WORK REQUEST: Could you return the data that follows exactly, minus the images?

Records contained in a dataset:
=== Section Start ===

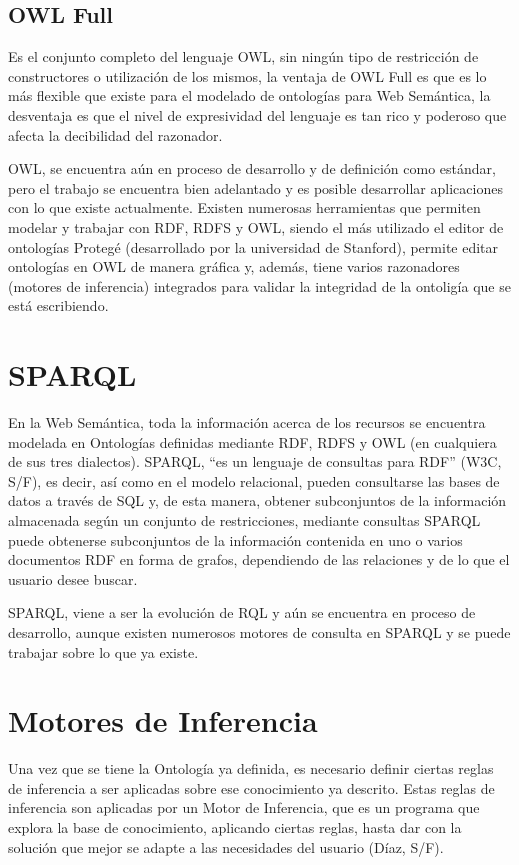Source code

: \subsection{OWL Full}
Es el conjunto completo del lenguaje OWL, sin ningún tipo de restricción de constructores o utilización de los mismos, la ventaja de OWL Full es que es lo más flexible que existe para el modelado de ontologías para Web Semántica, la desventaja es que el nivel de expresividad del lenguaje es tan rico y poderoso que afecta la decibilidad del razonador.

OWL, se encuentra aún en proceso de desarrollo y de definición como estándar, pero el trabajo se encuentra bien adelantado y es posible desarrollar aplicaciones con lo que existe actualmente. Existen numerosas herramientas que permiten modelar y trabajar con RDF, RDFS y OWL, siendo el más utilizado el editor de ontologías Protegé (desarrollado por la universidad de Stanford), permite editar ontologías en OWL de manera gráfica y, además, tiene varios razonadores (motores de inferencia) integrados para validar la integridad de la ontoligía que se está escribiendo.

\section{SPARQL}

En la Web Semántica, toda la información acerca de los recursos se encuentra modelada en Ontologías definidas mediante RDF, RDFS y OWL (en cualquiera de sus tres dialectos). SPARQL, ``es un lenguaje de consultas para RDF'' (W3C, S/F), es decir, así como en el modelo relacional, pueden consultarse las bases de datos a través de SQL y, de esta manera, obtener subconjuntos de la información almacenada según un conjunto de restricciones, mediante consultas SPARQL puede obtenerse subconjuntos de la información contenida en uno o varios documentos RDF en forma de grafos, dependiendo de las relaciones y de lo que el usuario desee buscar.

SPARQL, viene a ser la evolución de RQL y aún se encuentra en proceso de desarrollo, aunque existen numerosos motores de consulta en SPARQL y se puede trabajar sobre lo que ya existe.

\section{Motores de Inferencia}

Una vez que se tiene la Ontología ya definida, es necesario definir ciertas reglas de inferencia a ser aplicadas sobre ese conocimiento ya descrito. Estas reglas de inferencia son aplicadas por un Motor de Inferencia, que es un programa que explora la base de conocimiento, aplicando ciertas reglas, hasta dar con la solución que mejor se adapte a las necesidades del usuario (Díaz, S/F).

=== Section End ===

WRITTEN ANSWER:
Source code

: \subsection{OWL Full}
Es el conjunto completo del lenguaje OWL, sin ningún tipo de restricción de constructores o utilización de los mismos, la ventaja de OWL Full es que es lo más flexible que existe para el modelado de ontologías para Web Semántica, la desventaja es que el nivel de expresividad del lenguaje es tan rico y poderoso que afecta la decibilidad del razonador.

OWL, se encuentra aún en proceso de desarrollo y de definición como estándar, pero el trabajo se encuentra bien adelantado y es posible desarrollar aplicaciones con lo que existe actualmente. Existen numerosas herramientas que permiten modelar y trabajar con RDF, RDFS y OWL, siendo el más utilizado el editor de ontologías Protegé (desarrollado por la universidad de Stanford), permite editar ontologías en OWL de manera gráfica y, además, tiene varios razonadores (motores de inferencia) integrados para validar la integridad de la ontoligía que se está escribiendo.

\section{SPARQL}

En la Web Semántica, toda la información acerca de los recursos se encuentra modelada en Ontologías definidas mediante RDF, RDFS y OWL (en cualquiera de sus tres dialectos). SPARQL, ``es un lenguaje de consultas para RDF'' (W3C, S/F), es decir, así como en el modelo relacional, pueden consultarse las bases de datos a través de SQL y, de esta manera, obtener subconjuntos de la información almacenada según un conjunto de restricciones, mediante consultas SPARQL puede obtenerse subconjuntos de la información contenida en uno o varios documentos RDF en forma de grafos, dependiendo de las relaciones y de lo que el usuario desee buscar.

SPARQL, viene a ser la evolución de RQL y aún se encuentra en proceso de desarrollo, aunque existen numerosos motores de consulta en SPARQL y se puede trabajar sobre lo que ya existe.

\section{Motores de Inferencia}

Una vez que se tiene la Ontología ya definida, es necesario definir ciertas reglas de inferencia a ser aplicadas sobre ese conocimiento ya descrito. Estas reglas de inferencia son aplicadas por un Motor de Inferencia, que es un programa que explora la base de conocimiento, aplicando ciertas reglas, hasta dar con la solución que mejor se adapte a las necesidades del usuario (Díaz, S/F).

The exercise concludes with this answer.